Activity — Nothing but the exact text of the entries should appear in your answer; pictures stay out.

_ _ _ _

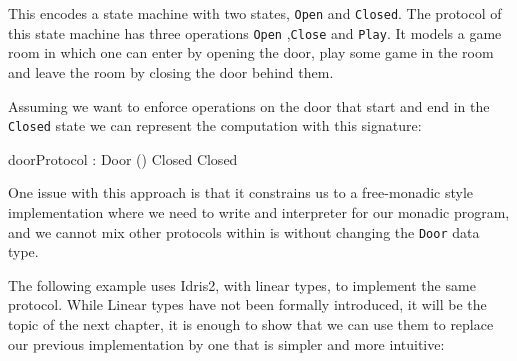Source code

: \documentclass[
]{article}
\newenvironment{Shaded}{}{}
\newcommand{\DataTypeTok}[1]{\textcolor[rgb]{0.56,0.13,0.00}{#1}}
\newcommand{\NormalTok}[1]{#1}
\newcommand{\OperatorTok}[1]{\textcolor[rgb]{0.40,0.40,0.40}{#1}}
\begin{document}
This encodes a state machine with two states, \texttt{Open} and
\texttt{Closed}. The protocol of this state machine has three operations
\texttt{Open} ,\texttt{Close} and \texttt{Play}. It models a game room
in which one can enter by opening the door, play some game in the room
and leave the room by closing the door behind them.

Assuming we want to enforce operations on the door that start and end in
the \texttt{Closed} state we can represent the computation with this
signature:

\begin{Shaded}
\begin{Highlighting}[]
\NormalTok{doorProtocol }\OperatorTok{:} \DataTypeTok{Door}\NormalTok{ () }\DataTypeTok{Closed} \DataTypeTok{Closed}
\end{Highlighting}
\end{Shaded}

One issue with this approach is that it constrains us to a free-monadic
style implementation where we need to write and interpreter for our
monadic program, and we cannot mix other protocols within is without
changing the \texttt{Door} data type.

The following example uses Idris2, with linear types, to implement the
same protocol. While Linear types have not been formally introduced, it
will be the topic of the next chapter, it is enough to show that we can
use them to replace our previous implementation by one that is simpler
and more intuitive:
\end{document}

_ _ _ _

Output of the task —
Source code

: \documentclass[
]{article}
\newenvironment{Shaded}{}{}
\newcommand{\DataTypeTok}[1]{\textcolor[rgb]{0.56,0.13,0.00}{#1}}
\newcommand{\NormalTok}[1]{#1}
\newcommand{\OperatorTok}[1]{\textcolor[rgb]{0.40,0.40,0.40}{#1}}
\begin{document}
This encodes a state machine with two states, \texttt{Open} and
\texttt{Closed}. The protocol of this state machine has three operations
\texttt{Open} ,\texttt{Close} and \texttt{Play}. It models a game room
in which one can enter by opening the door, play some game in the room
and leave the room by closing the door behind them.

Assuming we want to enforce operations on the door that start and end in
the \texttt{Closed} state we can represent the computation with this
signature:

\begin{Shaded}
\begin{Highlighting}[]
\NormalTok{doorProtocol }\OperatorTok{:} \DataTypeTok{Door}\NormalTok{ () }\DataTypeTok{Closed} \DataTypeTok{Closed}
\end{Highlighting}
\end{Shaded}

One issue with this approach is that it constrains us to a free-monadic
style implementation where we need to write and interpreter for our
monadic program, and we cannot mix other protocols within is without
changing the \texttt{Door} data type.

The following example uses Idris2, with linear types, to implement the
same protocol. While Linear types have not been formally introduced, it
will be the topic of the next chapter, it is enough to show that we can
use them to replace our previous implementation by one that is simpler
and more intuitive:
\end{document}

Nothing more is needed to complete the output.